*** Opening Data for analysis ***

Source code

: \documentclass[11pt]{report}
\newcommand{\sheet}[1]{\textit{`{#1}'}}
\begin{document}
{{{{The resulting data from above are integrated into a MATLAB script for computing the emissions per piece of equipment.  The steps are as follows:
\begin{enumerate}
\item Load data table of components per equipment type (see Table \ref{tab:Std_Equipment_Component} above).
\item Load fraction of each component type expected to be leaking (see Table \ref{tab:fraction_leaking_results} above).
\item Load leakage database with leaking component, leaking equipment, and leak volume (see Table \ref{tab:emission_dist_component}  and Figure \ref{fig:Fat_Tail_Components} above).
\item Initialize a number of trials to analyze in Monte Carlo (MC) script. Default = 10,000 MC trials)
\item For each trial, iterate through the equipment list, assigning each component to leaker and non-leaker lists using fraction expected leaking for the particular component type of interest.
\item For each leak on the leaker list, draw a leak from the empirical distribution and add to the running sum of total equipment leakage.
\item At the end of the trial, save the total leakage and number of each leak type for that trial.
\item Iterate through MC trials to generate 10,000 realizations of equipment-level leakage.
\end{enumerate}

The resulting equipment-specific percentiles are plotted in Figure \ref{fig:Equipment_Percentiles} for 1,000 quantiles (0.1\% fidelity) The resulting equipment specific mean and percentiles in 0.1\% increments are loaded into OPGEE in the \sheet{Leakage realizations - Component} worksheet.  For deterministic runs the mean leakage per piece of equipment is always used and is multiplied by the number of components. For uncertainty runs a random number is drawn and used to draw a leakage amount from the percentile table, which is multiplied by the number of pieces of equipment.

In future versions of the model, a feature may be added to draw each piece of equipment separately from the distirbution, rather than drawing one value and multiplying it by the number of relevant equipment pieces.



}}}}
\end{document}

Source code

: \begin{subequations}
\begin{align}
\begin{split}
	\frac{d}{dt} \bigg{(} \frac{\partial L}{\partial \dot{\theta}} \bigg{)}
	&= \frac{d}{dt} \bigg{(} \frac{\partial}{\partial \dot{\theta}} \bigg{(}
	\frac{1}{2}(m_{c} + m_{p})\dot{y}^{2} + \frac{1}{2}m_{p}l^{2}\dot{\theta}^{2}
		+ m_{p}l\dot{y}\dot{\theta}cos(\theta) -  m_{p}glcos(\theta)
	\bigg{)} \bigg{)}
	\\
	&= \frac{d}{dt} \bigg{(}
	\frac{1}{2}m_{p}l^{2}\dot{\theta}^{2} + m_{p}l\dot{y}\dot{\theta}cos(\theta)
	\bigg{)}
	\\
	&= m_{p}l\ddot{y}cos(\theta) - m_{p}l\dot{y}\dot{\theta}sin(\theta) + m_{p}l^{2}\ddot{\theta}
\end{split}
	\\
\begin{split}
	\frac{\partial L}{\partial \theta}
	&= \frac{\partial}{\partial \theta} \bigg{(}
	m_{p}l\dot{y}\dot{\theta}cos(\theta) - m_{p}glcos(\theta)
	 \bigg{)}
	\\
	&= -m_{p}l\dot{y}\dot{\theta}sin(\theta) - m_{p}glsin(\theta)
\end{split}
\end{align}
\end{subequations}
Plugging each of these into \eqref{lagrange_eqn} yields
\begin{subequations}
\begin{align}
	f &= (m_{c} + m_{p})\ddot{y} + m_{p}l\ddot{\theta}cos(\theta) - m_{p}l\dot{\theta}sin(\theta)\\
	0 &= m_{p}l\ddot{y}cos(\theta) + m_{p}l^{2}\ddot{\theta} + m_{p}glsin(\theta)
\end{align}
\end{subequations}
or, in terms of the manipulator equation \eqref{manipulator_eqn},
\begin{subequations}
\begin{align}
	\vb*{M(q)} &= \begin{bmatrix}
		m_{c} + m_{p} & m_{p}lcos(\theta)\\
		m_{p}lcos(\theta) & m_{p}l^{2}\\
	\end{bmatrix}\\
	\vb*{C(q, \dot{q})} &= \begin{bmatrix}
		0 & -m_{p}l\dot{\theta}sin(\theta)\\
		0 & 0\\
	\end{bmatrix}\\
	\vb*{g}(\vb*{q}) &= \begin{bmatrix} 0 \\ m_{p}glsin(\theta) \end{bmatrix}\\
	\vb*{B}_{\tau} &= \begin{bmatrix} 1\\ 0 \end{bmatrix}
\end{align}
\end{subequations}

*** Closing Data for analysis ***

Required work
Please retype the data above exactly, including every line.

Solution to this task
Source code

: \documentclass[11pt]{report}
\newcommand{\sheet}[1]{\textit{`{#1}'}}
\begin{document}
{{{{The resulting data from above are integrated into a MATLAB script for computing the emissions per piece of equipment.  The steps are as follows:
\begin{enumerate}
\item Load data table of components per equipment type (see Table \ref{tab:Std_Equipment_Component} above).
\item Load fraction of each component type expected to be leaking (see Table \ref{tab:fraction_leaking_results} above).
\item Load leakage database with leaking component, leaking equipment, and leak volume (see Table \ref{tab:emission_dist_component}  and Figure \ref{fig:Fat_Tail_Components} above).
\item Initialize a number of trials to analyze in Monte Carlo (MC) script. Default = 10,000 MC trials)
\item For each trial, iterate through the equipment list, assigning each component to leaker and non-leaker lists using fraction expected leaking for the particular component type of interest.
\item For each leak on the leaker list, draw a leak from the empirical distribution and add to the running sum of total equipment leakage.
\item At the end of the trial, save the total leakage and number of each leak type for that trial.
\item Iterate through MC trials to generate 10,000 realizations of equipment-level leakage.
\end{enumerate}

The resulting equipment-specific percentiles are plotted in Figure \ref{fig:Equipment_Percentiles} for 1,000 quantiles (0.1\% fidelity) The resulting equipment specific mean and percentiles in 0.1\% increments are loaded into OPGEE in the \sheet{Leakage realizations - Component} worksheet.  For deterministic runs the mean leakage per piece of equipment is always used and is multiplied by the number of components. For uncertainty runs a random number is drawn and used to draw a leakage amount from the percentile table, which is multiplied by the number of pieces of equipment.

In future versions of the model, a feature may be added to draw each piece of equipment separately from the distirbution, rather than drawing one value and multiplying it by the number of relevant equipment pieces.



}}}}
\end{document}

Source code

: \begin{subequations}
\begin{align}
\begin{split}
	\frac{d}{dt} \bigg{(} \frac{\partial L}{\partial \dot{\theta}} \bigg{)}
	&= \frac{d}{dt} \bigg{(} \frac{\partial}{\partial \dot{\theta}} \bigg{(}
	\frac{1}{2}(m_{c} + m_{p})\dot{y}^{2} + \frac{1}{2}m_{p}l^{2}\dot{\theta}^{2}
		+ m_{p}l\dot{y}\dot{\theta}cos(\theta) -  m_{p}glcos(\theta)
	\bigg{)} \bigg{)}
	\\
	&= \frac{d}{dt} \bigg{(}
	\frac{1}{2}m_{p}l^{2}\dot{\theta}^{2} + m_{p}l\dot{y}\dot{\theta}cos(\theta)
	\bigg{)}
	\\
	&= m_{p}l\ddot{y}cos(\theta) - m_{p}l\dot{y}\dot{\theta}sin(\theta) + m_{p}l^{2}\ddot{\theta}
\end{split}
	\\
\begin{split}
	\frac{\partial L}{\partial \theta}
	&= \frac{\partial}{\partial \theta} \bigg{(}
	m_{p}l\dot{y}\dot{\theta}cos(\theta) - m_{p}glcos(\theta)
	 \bigg{)}
	\\
	&= -m_{p}l\dot{y}\dot{\theta}sin(\theta) - m_{p}glsin(\theta)
\end{split}
\end{align}
\end{subequations}
Plugging each of these into \eqref{lagrange_eqn} yields
\begin{subequations}
\begin{align}
	f &= (m_{c} + m_{p})\ddot{y} + m_{p}l\ddot{\theta}cos(\theta) - m_{p}l\dot{\theta}sin(\theta)\\
	0 &= m_{p}l\ddot{y}cos(\theta) + m_{p}l^{2}\ddot{\theta} + m_{p}glsin(\theta)
\end{align}
\end{subequations}
or, in terms of the manipulator equation \eqref{manipulator_eqn},
\begin{subequations}
\begin{align}
	\vb*{M(q)} &= \begin{bmatrix}
		m_{c} + m_{p} & m_{p}lcos(\theta)\\
		m_{p}lcos(\theta) & m_{p}l^{2}\\
	\end{bmatrix}\\
	\vb*{C(q, \dot{q})} &= \begin{bmatrix}
		0 & -m_{p}l\dot{\theta}sin(\theta)\\
		0 & 0\\
	\end{bmatrix}\\
	\vb*{g}(\vb*{q}) &= \begin{bmatrix} 0 \\ m_{p}glsin(\theta) \end{bmatrix}\\
	\vb*{B}_{\tau} &= \begin{bmatrix} 1\\ 0 \end{bmatrix}
\end{align}
\end{subequations}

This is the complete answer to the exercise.